WSU uses recycled carbon fiber to strengthen permeable pavement
A Washington State University (Pullman, WA, US) research team is working to solve a high-tech waste problem while addressing the environmental challenge of stormwater run-off. The researchers have shown they can greatly strengthen permeable pavements by adding waste carbon fiber composite material. Their recycling method, described in the March issue of the Journal of Materials in Civil Engineering, doesn’t require using much energy or chemicals — a critical factor for recycling waste materials.
Unlike the impermeable pavement that is used for most roads and parking lots, pervious concrete allows rainwater to freely drain and seep into the ground underneath. Because of increasing concerns about flooding in urban areas and requirements for controlling stormwater run-off, several cities have tried using the pervious concrete in parking lots and low-traffic streets. But because it is highly porous, it is not as durable as the traditional concrete that is used on major roads.
Carbon fiber composites, meanwhile, have become increasingly popular in numerous industries. Super light and strong, the material is used in everything from airplane wings to wind turbines and cars. While the market is growing about 10 percent per year, however, industries have not figured out a way to easily recycle their waste, which is as much as 30 percent of the material used in production.
Led by Karl Englund, associate research professor, and Somayeh Nassiri, assistant professor in the Department of Civil and Environmental Engineering, the researchers took their concrete mix and added carbon fiber composite scrap that they received from Boeing manufacturing facilities as part of a research partnership. They used mechanical milling to refine the composite pieces to the ideal sizes and shapes. The added material greatly increased both the durability and strength of pervious concrete.

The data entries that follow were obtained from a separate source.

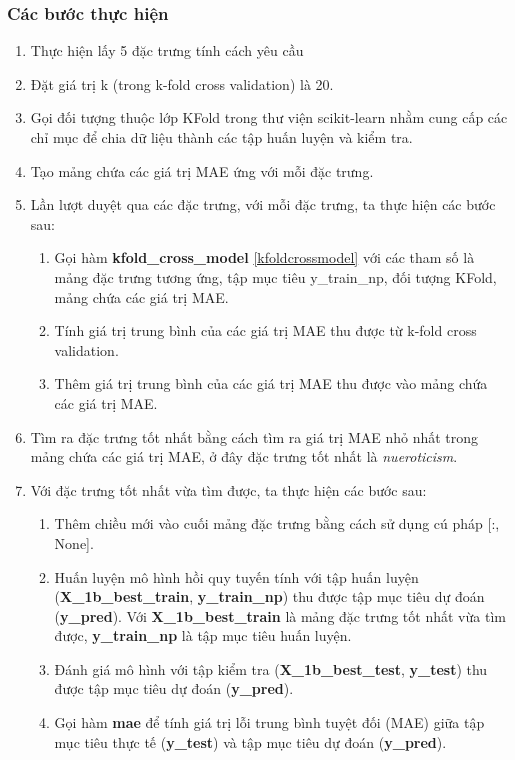 \documentclass[]{article}
\begin{document}
\subsubsection{Các bước thực hiện}
\begin{enumerate}
  \item Thực hiện lấy 5 đặc trưng tính cách yêu cầu
  \item Đặt giá trị k (trong k-fold cross validation) là 20.
  \item Gọi đối tượng thuộc lớp KFold trong thư viện scikit-learn nhằm cung cấp các chỉ mục để chia dữ liệu thành các tập huấn luyện và kiểm tra. 
  \item Tạo mảng chứa các giá trị MAE ứng với mỗi đặc trưng.
  \item Lần lượt duyệt qua các đặc trưng, với mỗi đặc trưng, ta thực hiện các bước sau:
  \begin{enumerate}
    \item Gọi hàm \textbf{kfold\_cross\_model} \ref{kfoldcrossmodel} với các tham số là mảng đặc trưng tương ứng, tập mục tiêu y\_train\_np, đối tượng KFold, mảng chứa các giá trị MAE.
    \item Tính giá trị trung bình của các giá trị MAE thu được từ k-fold cross validation.
    \item Thêm giá trị trung bình của các giá trị MAE thu được vào mảng chứa các giá trị MAE.
  \end{enumerate}
  \item Tìm ra đặc trưng tốt nhất bằng cách tìm ra giá trị MAE nhỏ nhất trong mảng chứa các giá trị MAE, ở đây đặc trưng tốt nhất là \textit{nueroticism}.
  \item Với đặc trưng tốt nhất vừa tìm được, ta thực hiện các bước sau:
  \begin{enumerate}
    \item Thêm chiều mới vào cuối mảng đặc trưng bằng cách sử dụng cú pháp [:, None].
    \item Huấn luyện mô hình hồi quy tuyến tính với tập huấn luyện (\textbf{X\_1b\_best\_train}, \textbf{y\_train\_np}) thu được tập mục tiêu dự đoán (\textbf{y\_pred}). Với \textbf{X\_1b\_best\_train} là mảng đặc trưng tốt nhất vừa tìm được, \textbf{y\_train\_np} là tập mục tiêu huấn luyện. 
    \item Đánh giá mô hình với tập kiểm tra (\textbf{X\_1b\_best\_test}, \textbf{y\_test}) thu được tập mục tiêu dự đoán (\textbf{y\_pred}).
    \item Gọi hàm \textbf{mae} để tính giá trị lỗi trung bình tuyệt đối (MAE) giữa tập mục tiêu thực tế (\textbf{y\_test}) và tập mục tiêu dự đoán (\textbf{y\_pred}).
  \end{enumerate}
\end{enumerate}
\end{document}
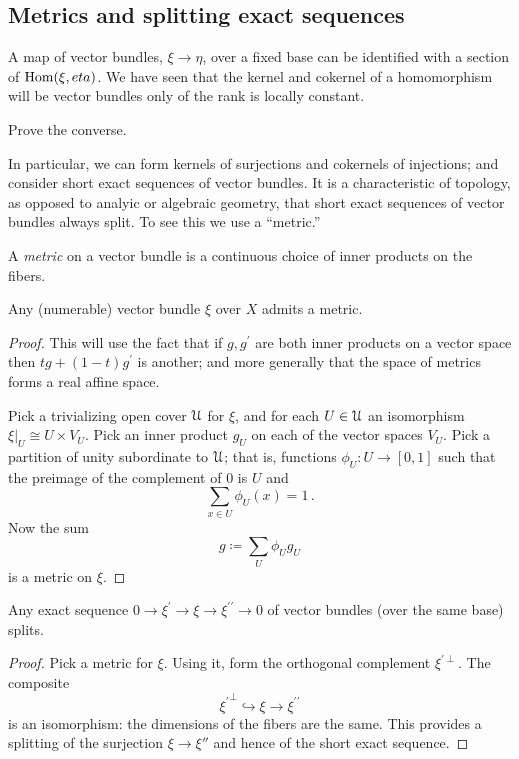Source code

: \subsection{Metrics and splitting exact sequences}
A map of vector bundles, $\xi\to\eta$, over a fixed base can be identified
with a section of $\operatorname{Hom}(\xi,eta)$.  
We have seen that the kernel and cokernel of a homomorphism will be vector
bundles only of the rank is locally constant. 
\begin{exercise} Prove the converse. 
\end{exercise} 
In particular, we can form kernels of surjections and cokernels of injections;
and consider short exact sequences of vector bundles. It is a characteristic
of topology, as opposed to analyic or algebraic geometry, that short exact
sequences of vector bundles always split. To see this we use a ``metric.''
\begin{definition}
A \emph{metric} on a vector bundle is a continuous choice of inner products on
the fibers.
\end{definition}
\begin{lemma}
    Any (numerable) vector bundle $\xi$ over $X$ admits a metric.
\end{lemma}
\begin{proof}
This will use the fact that if $g,g^\prime$ are both inner
products on a vector space then $tg+(1-t)g^\prime$ is another; 
and more generally that the space of metrics forms a real affine space.

    Pick a trivializing open cover $\mathcal U$ for $\xi$, and for each $U\in\mathcal U$
an isomorphism $\xi|_U\cong U\times V_U$. Pick an inner product $g_U$
on each of the vector spaces $V_U$. Pick a partition of unity subordinate 
to $\mathcal U$; that is, functions $\phi_U:U\to [0,1]$ such that the
    preimage of the complement of $0$ is $U$ and
    $$
\sum_{x\in U} \phi_U(x) = 1\,.
$$
Now the sum
    $$
g \coloneqq \sum_{U}\phi_U g_U
$$
is a metric on $\xi$.
\end{proof}
\begin{corollary}\label{split}
    Any exact sequence $0\to\xi^\prime\to\xi\to\xi^{\prime\prime}\to 0$ 
of vector bundles (over the same base) splits.
\end{corollary}
\begin{proof}
    Pick a metric for $\xi$. Using it, form the orthogonal complement 
$\xi^{'\perp}$. The composite
    $$
{\xi^\prime}^\perp\hookrightarrow\xi\to\xi^{\prime\prime}
$$
is an isomorphism: the dimensions of the fibers are the same. 
This provides a splitting of the surjection $\xi\to\xi''$ and hence 
of the short exact sequence.
\end{proof}

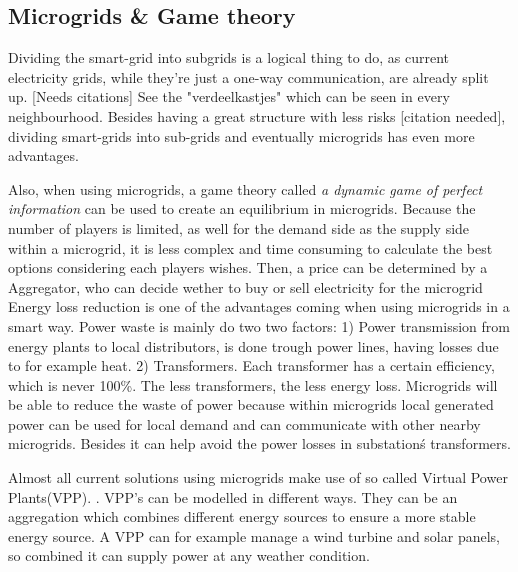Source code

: \subsection{Microgrids \& Game theory}
Dividing the smart-grid into subgrids is a logical thing to do, as current electricity grids, while they're just a one-way communication, are already split up. [Needs citations] See the "verdeelkastjes" which can be seen in every neighbourhood. Besides having a great structure with less risks [citation needed], dividing smart-grids into sub-grids and eventually microgrids  has even more advantages. 

Also, when using microgrids, a game theory called \emph{a dynamic game of perfect information}  can be used to create an equilibrium in microgrids. Because the number of players is limited, as well for the demand side as the supply side within a microgrid, it is less complex and time consuming to calculate the best options considering each players wishes. Then, a price can be determined by a Aggregator, who can decide wether to buy or sell electricity for the microgrid \cite{MicrogridModellingPetrosAristidou}\linebreak \indent
Energy loss reduction is one of the advantages coming when using microgrids in a smart way. Power waste is mainly do two two factors\cite{EnergyLossURL}: 1) Power transmission from energy plants to local distributors, is done trough power lines, having losses due to for example heat. 2) Transformers. Each transformer has a certain efficiency, which is never 100\%. The less transformers, the less energy loss.\linebreak \indent
Microgrids will be able to reduce the waste of power because within microgrids local generated power can be used for local demand and can communicate with other nearby microgrids. Besides it can help avoid the power losses in substation\'s transformers\cite{keypaper}.



Almost all current solutions using microgrids make use of so called Virtual Power Plants(VPP).\cite{vpprealenergy} . VPP's can be modelled in different ways. They can be an aggregation which combines different energy sources to ensure a more stable energy source\cite{vpprealenergy}. A VPP can for example manage a wind turbine and solar panels, so combined it can supply power at any weather condition.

“In terms of bending strength, we got really good results — as high as traditional concrete, and it still drains really quickly,” says Nassiri.
The researchers used inexpensive milling techniques instead of heat or chemicals to create a reinforcing element from the waste carbon fiber composites. They maintained and made use of the original strength of the composites by keeping them in their cured composite form. Their mix also required using a lot of the composite material, which would be ideal for waste producers. The composite materials were dispersed throughout the pavement mix to provide uniform strength.
While they have shown the material works at the laboratory scale, the researchers are beginning to conduct real-world tests on pavement applications. They are also working with industry to begin developing a supply chain.
“In the lab this works to increase permeable pavement’s durability and strength,” says Nassiri. “The next step is to find out how to make it mainstream and widespread.”
Compared to legacy materials like steel, aluminum, iron and titanium, composites are still coming of age, and only just now are being better understood by design and manufacturing engineers. However, composites’ physical properties — combined with unbeatable light weight — make them undeniably attractive.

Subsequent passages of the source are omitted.